Quand « la classe » ruine la paysannerie
26/05/2012
- Opinión
Le problème agricole n’est pas un problème agricole… C’est un problème d’économie politique… Pour faire de la bonne agriculture, il faut faire de la bonne politique.
Journal La Nation, 11 novembre 1950
1- Le 25 février 1935, le gouvernement de Sténio Vincent signe un accord commercial avec la Standard Fruit. Il fut octroyé à cette compagnie le monopole de l’achat de la figue-banane sur tout le territoire de la République. En contrepartie, la compagnie devait notamment entreprendre des travaux d’irrigation, établir dans les ports de la République des entrepôts d’achat et des facilités d’embarquement et financer la culture de la banane aux moyens de prêts à accorder aux petits cultivateurs.
Les choses n’allaient pas sans heurts, car la Standard Fruit ne respectait pas toujours les clauses ci-dessus et cette situation créa des conflits avec le gouvernement de Vincent. Mais aussi, de nombreuses plaintes et protestations des planteurs, lesquels en diverses occasions invectivèrent la Compagnie pour ses manquements.

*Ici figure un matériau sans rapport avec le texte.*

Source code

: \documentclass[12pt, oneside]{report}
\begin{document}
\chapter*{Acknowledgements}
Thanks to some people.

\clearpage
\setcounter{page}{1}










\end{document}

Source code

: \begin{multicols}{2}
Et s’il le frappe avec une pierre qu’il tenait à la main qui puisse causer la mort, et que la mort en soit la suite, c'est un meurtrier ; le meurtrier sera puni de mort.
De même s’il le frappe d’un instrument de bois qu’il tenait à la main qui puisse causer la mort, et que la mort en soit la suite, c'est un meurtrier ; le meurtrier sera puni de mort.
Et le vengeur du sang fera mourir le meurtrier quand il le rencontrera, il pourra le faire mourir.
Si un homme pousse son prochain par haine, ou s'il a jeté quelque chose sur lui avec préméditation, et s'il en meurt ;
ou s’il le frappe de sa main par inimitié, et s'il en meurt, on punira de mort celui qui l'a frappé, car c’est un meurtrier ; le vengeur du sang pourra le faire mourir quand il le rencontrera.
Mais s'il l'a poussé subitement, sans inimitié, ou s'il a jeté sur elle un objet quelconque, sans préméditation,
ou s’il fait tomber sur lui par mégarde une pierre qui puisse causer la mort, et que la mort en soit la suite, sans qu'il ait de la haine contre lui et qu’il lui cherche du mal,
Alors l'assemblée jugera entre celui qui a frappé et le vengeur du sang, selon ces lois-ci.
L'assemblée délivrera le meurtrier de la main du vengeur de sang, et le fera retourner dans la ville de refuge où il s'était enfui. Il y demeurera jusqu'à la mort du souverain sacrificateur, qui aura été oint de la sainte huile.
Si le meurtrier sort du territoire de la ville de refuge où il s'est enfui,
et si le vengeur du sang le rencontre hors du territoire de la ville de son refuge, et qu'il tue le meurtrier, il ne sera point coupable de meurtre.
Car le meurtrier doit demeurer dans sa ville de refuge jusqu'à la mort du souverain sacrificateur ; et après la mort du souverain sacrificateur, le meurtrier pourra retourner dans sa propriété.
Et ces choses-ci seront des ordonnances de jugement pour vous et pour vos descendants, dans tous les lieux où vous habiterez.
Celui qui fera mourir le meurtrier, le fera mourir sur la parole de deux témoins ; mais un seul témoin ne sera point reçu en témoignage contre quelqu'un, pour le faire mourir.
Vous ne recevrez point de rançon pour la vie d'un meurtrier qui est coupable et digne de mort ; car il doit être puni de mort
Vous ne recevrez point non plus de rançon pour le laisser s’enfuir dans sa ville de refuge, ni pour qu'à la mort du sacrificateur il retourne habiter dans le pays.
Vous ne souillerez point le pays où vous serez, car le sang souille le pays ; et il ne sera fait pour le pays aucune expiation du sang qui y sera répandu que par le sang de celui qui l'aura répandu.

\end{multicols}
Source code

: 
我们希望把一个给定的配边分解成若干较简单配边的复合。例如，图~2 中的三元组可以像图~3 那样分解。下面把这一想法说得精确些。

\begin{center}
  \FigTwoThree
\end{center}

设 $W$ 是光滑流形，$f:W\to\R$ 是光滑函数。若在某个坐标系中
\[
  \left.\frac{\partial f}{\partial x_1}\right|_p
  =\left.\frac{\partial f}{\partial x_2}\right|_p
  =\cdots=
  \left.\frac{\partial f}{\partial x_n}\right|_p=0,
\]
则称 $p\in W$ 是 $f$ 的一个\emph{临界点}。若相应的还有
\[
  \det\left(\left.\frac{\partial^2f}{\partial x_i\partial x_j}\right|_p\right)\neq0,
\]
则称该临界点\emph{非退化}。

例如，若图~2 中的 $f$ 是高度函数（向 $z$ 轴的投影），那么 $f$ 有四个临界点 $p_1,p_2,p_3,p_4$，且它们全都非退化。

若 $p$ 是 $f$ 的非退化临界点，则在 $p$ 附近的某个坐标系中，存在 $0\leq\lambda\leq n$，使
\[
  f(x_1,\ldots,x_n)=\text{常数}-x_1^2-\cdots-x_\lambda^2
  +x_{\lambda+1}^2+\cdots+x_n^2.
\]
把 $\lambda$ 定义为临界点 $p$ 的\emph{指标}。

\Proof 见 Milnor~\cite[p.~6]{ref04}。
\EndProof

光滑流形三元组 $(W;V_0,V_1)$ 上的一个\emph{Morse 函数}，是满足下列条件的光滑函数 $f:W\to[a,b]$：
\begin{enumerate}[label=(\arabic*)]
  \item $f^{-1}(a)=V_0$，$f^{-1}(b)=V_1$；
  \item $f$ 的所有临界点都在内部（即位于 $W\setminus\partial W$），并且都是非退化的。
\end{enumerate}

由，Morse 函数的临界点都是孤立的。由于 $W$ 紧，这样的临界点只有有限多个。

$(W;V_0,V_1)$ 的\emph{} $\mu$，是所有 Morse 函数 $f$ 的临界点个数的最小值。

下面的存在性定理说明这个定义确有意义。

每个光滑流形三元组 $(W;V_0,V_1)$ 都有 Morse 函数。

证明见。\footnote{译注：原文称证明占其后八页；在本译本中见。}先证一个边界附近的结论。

La Standard Fruit faisait de son mieux pour tirer le maximum de profits de ses investissements. Néanmoins, la culture de la figue-banane prospéra et 1 300 000 régimes furent exportés en 1936. Les exigences du gouvernement à la Compagnie allaient dans le sens d’une augmentation beaucoup plus rapide de la production.
Le 29 mars 1937, sous l’initiative du gouvernement de Vincent, des clauses additionnelles et certaines modifications furent apportées au contrat de la figue-banane. Il fut décidé que :
A partir du premier avril 1937, compte tenu de la hausse des prix sur le marché américain, la Standard Fruit paiera aux planteurs, à la livraison, par régime, 42 cts or du 1er mars au 31 août et 37 cts du 1er septembre au 28 février. Ce qui représentait un meilleur prix au producteur.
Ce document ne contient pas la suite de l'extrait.